Artificial Intelligence in Transportation is Implemented for Improved Security and Safety in Transportation and Better Efficiency in Traffic Management Systems
Artificial Intelligence in transportation aids in acquiring traffic-related data, which in turn aids in reducing potential of traffic jams and helps to improve public transport efficiency through programming. AI is useful in reorganizing traffic patterns by using real-time tracking and intelligent traffic light scheduling algorithm, which enables smooth flow of traffic in areas of use. Vast volumes of traffic-related data are generated by traffic management systems, which are analyzed using AI systems to gain insights into traffic patterns. Rising demand for security and safety along with an increasing emphasis on decreasing operational transportation costs are factors driving demand for AI in transportation solutions.
Furthermore, AI assists in lowering fuel consumption and pollution levels, which otherwise would be higher in a conventional setting due to vehicles having to move slowly during traffic congestion and peak hours. E-commerce companies such as Amazon and Aliababa are investing in AI in order to improve efficiency of their respective distribution processes to gain an advantage in a highly competitive e-commerce industry.

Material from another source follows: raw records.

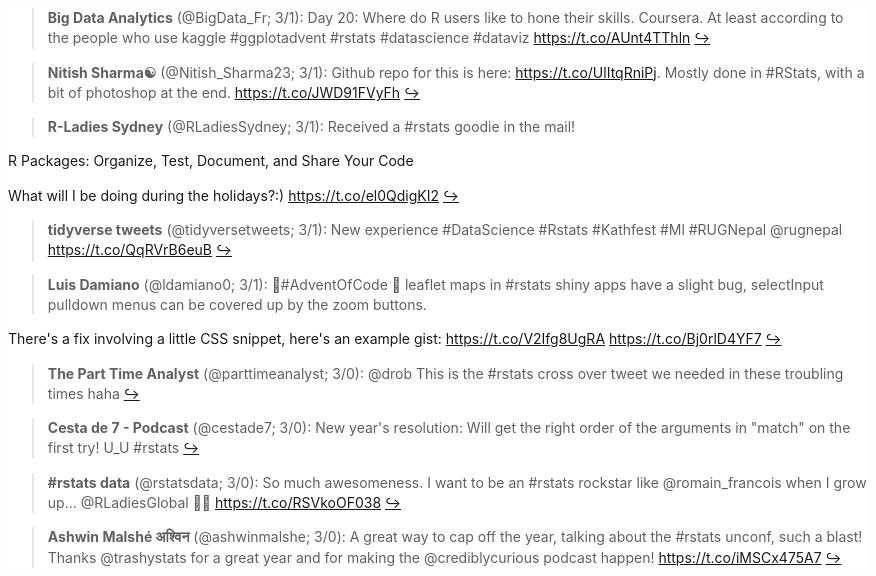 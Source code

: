 


> **Big Data Analytics** (@BigData_Fr; 3/1): Day 20: Where do R users like to hone their skills. Coursera. At least according to the people who use kaggle #ggplotadvent #rstats #datascience #dataviz https://t.co/AUnt4TThln  [&#8618;](https://twitter.com/dataandme/status/1076838973706784768)




> **Nitish Sharma☯️** (@Nitish_Sharma23; 3/1): Github repo for this is here: https://t.co/UlItqRniPj. Mostly done in #RStats, with a bit of photoshop at the end. https://t.co/JWD91FVyFh  [&#8618;](https://twitter.com/dataandme/status/1076920042829287427)




> **R-Ladies Sydney** (@RLadiesSydney; 3/1): Received a #rstats goodie in the mail!  
>
R Packages: Organize, Test, Document, and Share Your Code
>
What will I be doing during the holidays?:) https://t.co/el0QdigKI2  [&#8618;](https://twitter.com/dataandme/status/1076903730631585792)




> **tidyverse tweets** (@tidyversetweets; 3/1): New experience #DataScience #Rstats #Kathfest #Ml #RUGNepal @rugnepal https://t.co/QqRVrB6euB  [&#8618;](https://twitter.com/dataandme/status/1076873851143888896)




> **Luis Damiano** (@ldamiano0; 3/1): 🎄#AdventOfCode 🎄
leaflet maps in #rstats shiny apps have a slight bug, selectInput pulldown menus can be covered up by the zoom buttons.
>
There's a fix involving a little CSS snippet, here's an example gist: https://t.co/V2Ifg8UgRA https://t.co/Bj0rlD4YF7  [&#8618;](https://twitter.com/dataandme/status/1076821480464400384)




> **The Part Time Analyst** (@parttimeanalyst; 3/0): @drob This is the #rstats cross over tweet we needed in these troubling times haha  [&#8618;](https://twitter.com/dataandme/status/1076916352357621760)




> **Cesta de 7 - Podcast** (@cestade7; 3/0): New year's resolution: Will get the right order of the arguments in "match" on the first try! U_U #rstats  [&#8618;](https://twitter.com/dataandme/status/1076900279835127808)




> **#rstats data** (@rstatsdata; 3/0): So much awesomeness. I want to be an #rstats rockstar like @romain_francois when I grow up... @RLadiesGlobal 👩‍💻 https://t.co/RSVkoOF038  [&#8618;](https://twitter.com/dataandme/status/1076878174775099393)




> **Ashwin Malshé अश्विन** (@ashwinmalshe; 3/0): A great way to cap off the year, talking about the #rstats unconf, such a blast! Thanks @trashystats for a great year and for making the @crediblycurious podcast happen! https://t.co/iMSCx475A7  [&#8618;](https://twitter.com/dataandme/status/1076846553988362241)

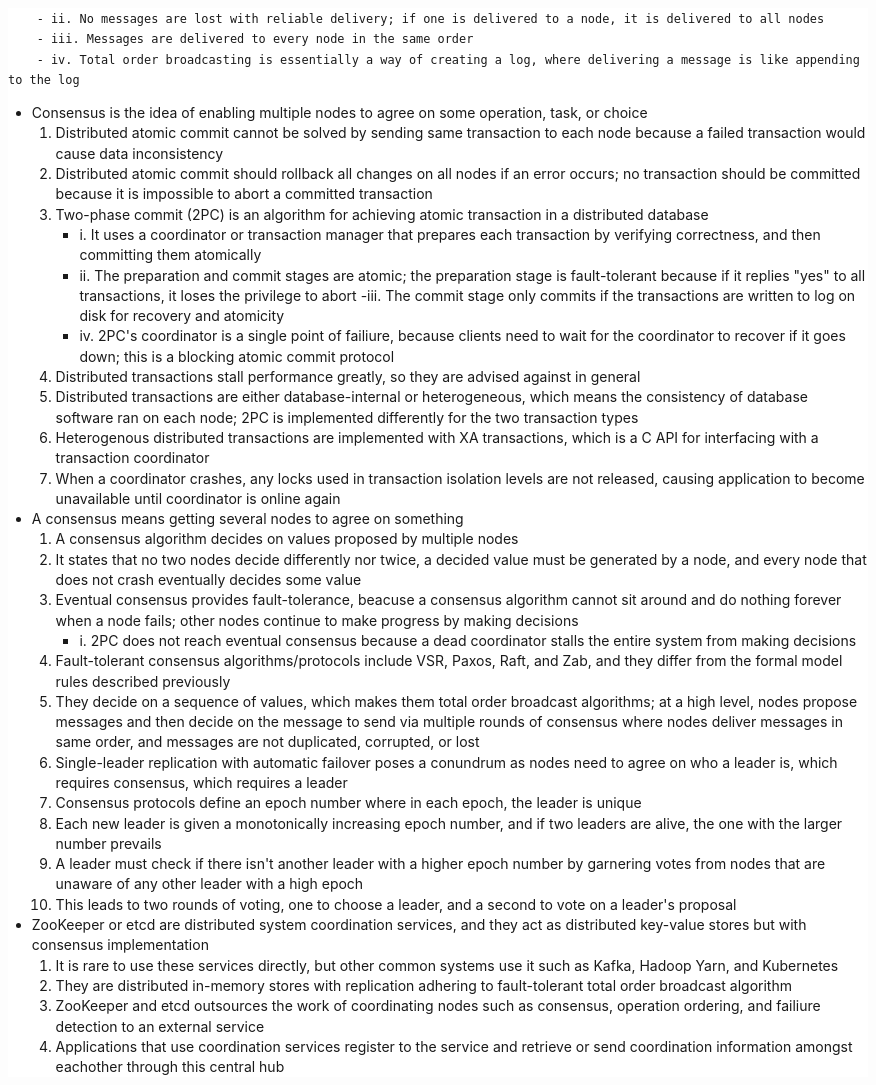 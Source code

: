         - ii. No messages are lost with reliable delivery; if one is delivered to a node, it is delivered to all nodes
        - iii. Messages are delivered to every node in the same order
        - iv. Total order broadcasting is essentially a way of creating a log, where delivering a message is like appending to the log
- Consensus is the idea of enabling multiple nodes to agree on some operation, task, or choice
    1. Distributed atomic commit cannot be solved by sending same transaction to each node because a failed transaction would cause data inconsistency
    2. Distributed atomic commit should rollback all changes on all nodes if an error occurs; no transaction should be committed because it is impossible to abort a committed transaction
    3. Two-phase commit (2PC) is an algorithm for achieving atomic transaction in a distributed database
        - i. It uses a coordinator or transaction manager that prepares each transaction by verifying correctness, and then committing them atomically
        - ii. The preparation and commit stages are atomic; the preparation stage is fault-tolerant because if it replies "yes" to all transactions, it loses the privilege to abort
         -iii. The commit stage only commits if the transactions are written to log on disk for recovery and atomicity
        - iv. 2PC's coordinator is a single point of failiure, because clients need to wait for the coordinator to recover if it goes down; this is a blocking atomic commit protocol
    4. Distributed transactions stall performance greatly, so they are advised against in general
    5. Distributed transactions are either database-internal or heterogeneous, which means the consistency of database software ran on each node; 2PC is implemented differently for the two transaction types
    6. Heterogenous distributed transactions are implemented with XA transactions, which is a C API for interfacing with a transaction coordinator
    7. When a coordinator crashes, any locks used in transaction isolation levels are not released, causing application to become unavailable until coordinator is online again
- A consensus means getting several nodes to agree on something
    1. A consensus algorithm decides on values proposed by multiple nodes
    2. It states that no two nodes decide differently nor twice, a decided value must be generated by a node, and every node that does not crash eventually decides some value
    3. Eventual consensus provides fault-tolerance, beacuse a consensus algorithm cannot sit around and do nothing forever when a node fails; other nodes continue to make progress by making decisions
        - i. 2PC does not reach eventual consensus because a dead coordinator stalls the entire system from making decisions
    4. Fault-tolerant consensus algorithms/protocols include VSR, Paxos, Raft, and Zab, and they differ from the formal model rules described previously
    5. They decide on a sequence of values, which makes them total order broadcast algorithms; at a high level, nodes propose messages and then decide on the message to send via multiple rounds of consensus where nodes deliver messages in same order, and messages are not duplicated, corrupted, or lost
    6. Single-leader replication with automatic failover poses a conundrum as nodes need to agree on who a leader is, which requires consensus, which requires a leader
    7. Consensus protocols define an epoch number where in each epoch, the leader is unique
    8. Each new leader is given a monotonically increasing epoch number, and if two leaders are alive, the one with the larger number prevails
    9. A leader must check if there isn't another leader with a higher epoch number by garnering votes from nodes that are unaware of any other leader with a high epoch
    10. This leads to two rounds of voting, one to choose a leader, and a second to vote on a leader's proposal
- ZooKeeper or etcd are distributed system coordination services, and they act as distributed key-value stores but with consensus implementation
    1. It is rare to use these services directly, but other common systems use it such as Kafka, Hadoop Yarn, and Kubernetes
    2. They are distributed in-memory stores with replication adhering to fault-tolerant total order broadcast algorithm
    3. ZooKeeper and etcd outsources the work of coordinating nodes such as consensus, operation ordering, and failiure detection to an external service
    4. Applications that use coordination services register to the service and retrieve or send coordination information amongst eachother through this central hub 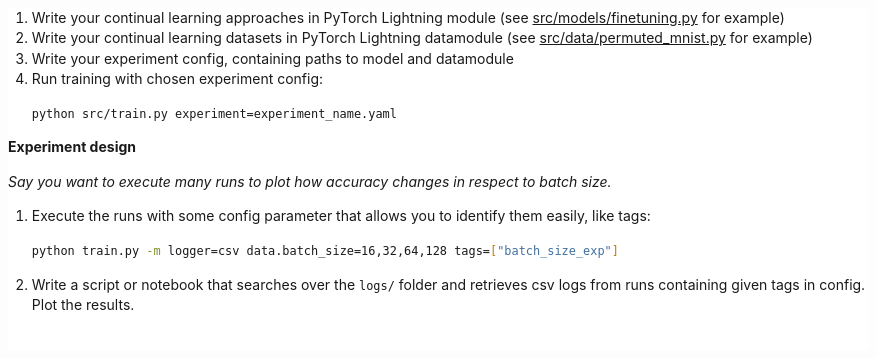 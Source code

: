 1. Write your continual learning approaches in PyTorch Lightning module (see [src/models/finetuning.py](src/models/finetuning.py) for example)
2. Write your continual learning datasets in PyTorch Lightning datamodule (see [src/data/permuted_mnist.py](src/data/permuted_mnist.py) for example)
3. Write your experiment config, containing paths to model and datamodule
4. Run training with chosen experiment config:
   ```bash
   python src/train.py experiment=experiment_name.yaml
   ```

**Experiment design**

_Say you want to execute many runs to plot how accuracy changes in respect to batch size._

1. Execute the runs with some config parameter that allows you to identify them easily, like tags:

   ```bash
   python train.py -m logger=csv data.batch_size=16,32,64,128 tags=["batch_size_exp"]
   ```

2. Write a script or notebook that searches over the `logs/` folder and retrieves csv logs from runs containing given tags in config. Plot the results.

<br>












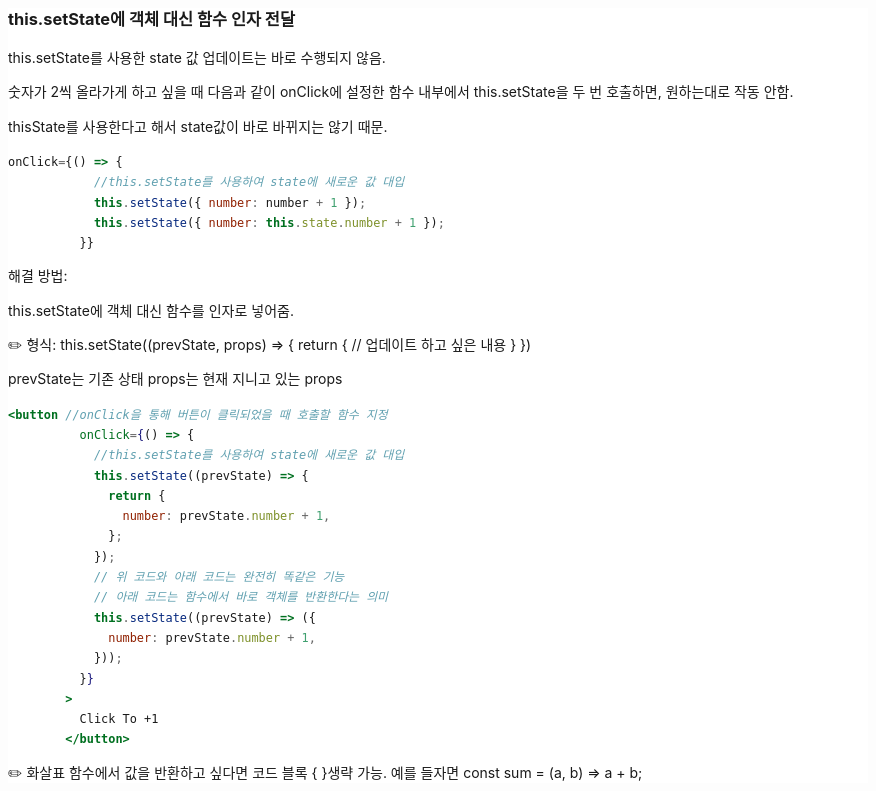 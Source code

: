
 ```jsx
```

### this.setState에 객체 대신 함수 인자 전달

this.setState를 사용한 state 값 업데이트는 바로 수행되지 않음. 

숫자가 2씩 올라가게 하고 싶을 때 다음과 같이 onClick에 설정한 함수 내부에서 this.setState을 두 번 호출하면, 원하는대로 작동 안함. 

thisState를 사용한다고 해서 state값이 바로 바뀌지는 않기 때문.

```jsx
onClick={() => {
            //this.setState를 사용하여 state에 새로운 값 대입
            this.setState({ number: number + 1 });
            this.setState({ number: this.state.number + 1 });
          }}
```

해결 방법:

this.setState에 객체 대신 함수를 인자로 넣어줌. 

<aside>
✏️ 형식:
this.setState((prevState, props) => {
    return {
        // 업데이트 하고 싶은 내용
    }
})

prevState는 기존 상태
props는 현재 지니고 있는 props

</aside>

```jsx
<button //onClick을 통해 버튼이 클릭되었을 때 호출할 함수 지정
          onClick={() => {
            //this.setState를 사용하여 state에 새로운 값 대입
            this.setState((prevState) => {
              return {
                number: prevState.number + 1,
              };
            });
            // 위 코드와 아래 코드는 완전히 똑같은 기능
            // 아래 코드는 함수에서 바로 객체를 반환한다는 의미
            this.setState((prevState) => ({
              number: prevState.number + 1,
            }));
          }}
        >
          Click To +1
        </button>
```

<aside>
✏️ 화살표 함수에서 값을 반환하고 싶다면 코드 블록 { }생략 가능. 예를 들자면
const sum = (a, b) ⇒ a + b;
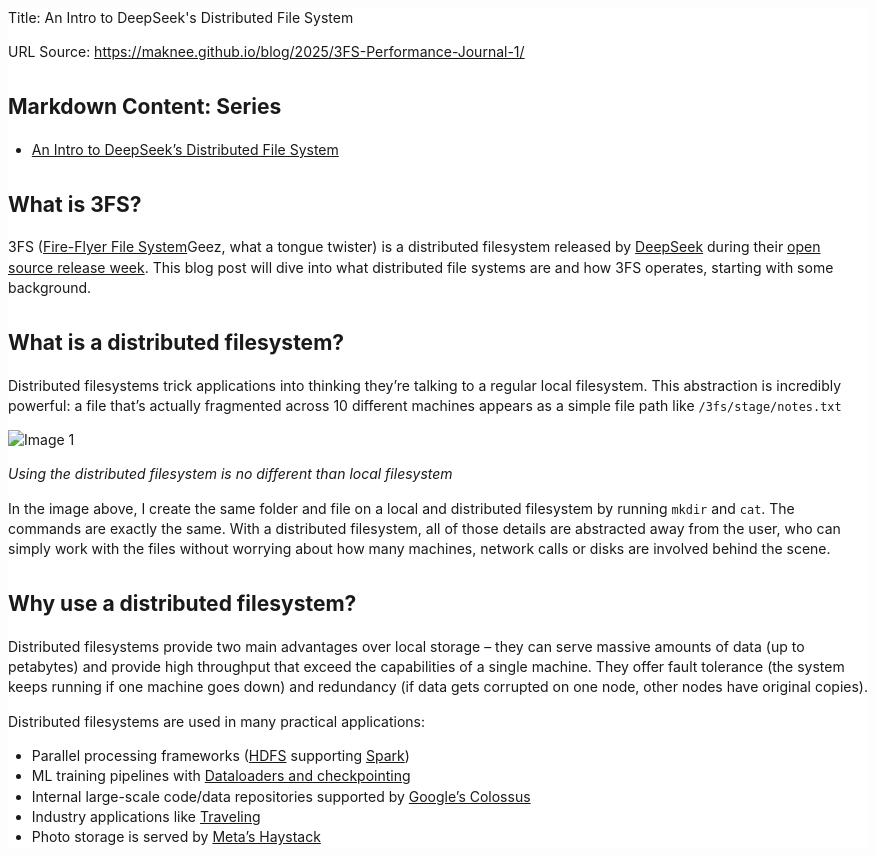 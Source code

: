 Title: An Intro to DeepSeek's Distributed File System

URL Source: https://maknee.github.io/blog/2025/3FS-Performance-Journal-1/

Markdown Content:
Series
------

*   [An Intro to DeepSeek’s Distributed File System](https://maknee.github.io/blog/2025/3FS-Performance-Journal-1/)

What is 3FS?
------------

3FS ([Fire-Flyer File System](https://github.com/deepseek-ai/3FS)Geez, what a tongue twister) is a distributed filesystem released by [DeepSeek](https://www.deepseek.com/) during their [open source release week](https://github.com/deepseek-ai/open-infra-index). This blog post will dive into what distributed file systems are and how 3FS operates, starting with some background.

What is a distributed filesystem?
---------------------------------

Distributed filesystems trick applications into thinking they’re talking to a regular local filesystem. This abstraction is incredibly powerful: a file that’s actually fragmented across 10 different machines appears as a simple file path like `/3fs/stage/notes.txt`

![Image 1](https://maknee.github.io/assets/images/posts/2025-03-13/part1/local_distributed_fs.svg)

_Using the distributed filesystem is no different than local filesystem_

In the image above, I create the same folder and file on a local and distributed filesystem by running `mkdir` and `cat`. The commands are exactly the same. With a distributed filesystem, all of those details are abstracted away from the user, who can simply work with the files without worrying about how many machines, network calls or disks are involved behind the scene.

Why use a distributed filesystem?
---------------------------------

Distributed filesystems provide two main advantages over local storage – they can serve massive amounts of data (up to petabytes) and provide high throughput that exceed the capabilities of a single machine. They offer fault tolerance (the system keeps running if one machine goes down) and redundancy (if data gets corrupted on one node, other nodes have original copies).

Distributed filesystems are used in many practical applications:

*   Parallel processing frameworks ([HDFS](https://hadoop.apache.org/) supporting [Spark](https://www.databricks.com/blog/2014/01/21/spark-and-hadoop.html))
*   ML training pipelines with [Dataloaders and checkpointing](https://github.com/stas00/ml-engineering/blob/master/storage/README.md)
*   Internal large-scale code/data repositories supported by [Google’s Colossus](https://cloud.google.com/blog/products/storage-data-transfer/a-peek-behind-colossus-googles-file-system)
*   Industry applications like [Traveling](https://juicefs.com/en/blog/user-stories/juicefs-vs-cephfs-distributed-file-system-artificial-intelligence-storage)
*   Photo storage is served by [Meta’s Haystack](https://www.usenix.org/legacy/event/osdi10/tech/full_papers/Beaver.pdf)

The global Artificial Intelligence transportation market size is projected to reach USD 7,065.1 million in 2028 and register a CAGR of 17.2% during the forecast period. Growing emphasis on improving traffic management in various developed as well as developing countries is expected to result in increasing deployment of AI-based solutions and technologies and in turn, drive growth of the global AI in transportation market growth.
Rising demand for convenience and safety has provided OEMs with an opportunity to build new and advanced AI-based systems that will ease traffic-related challenges and also aid in further advancements going ahead. However, high cost of AI systems and slow infrastructure development are some major factors that could hamper market growth in the early phase of the forecast period.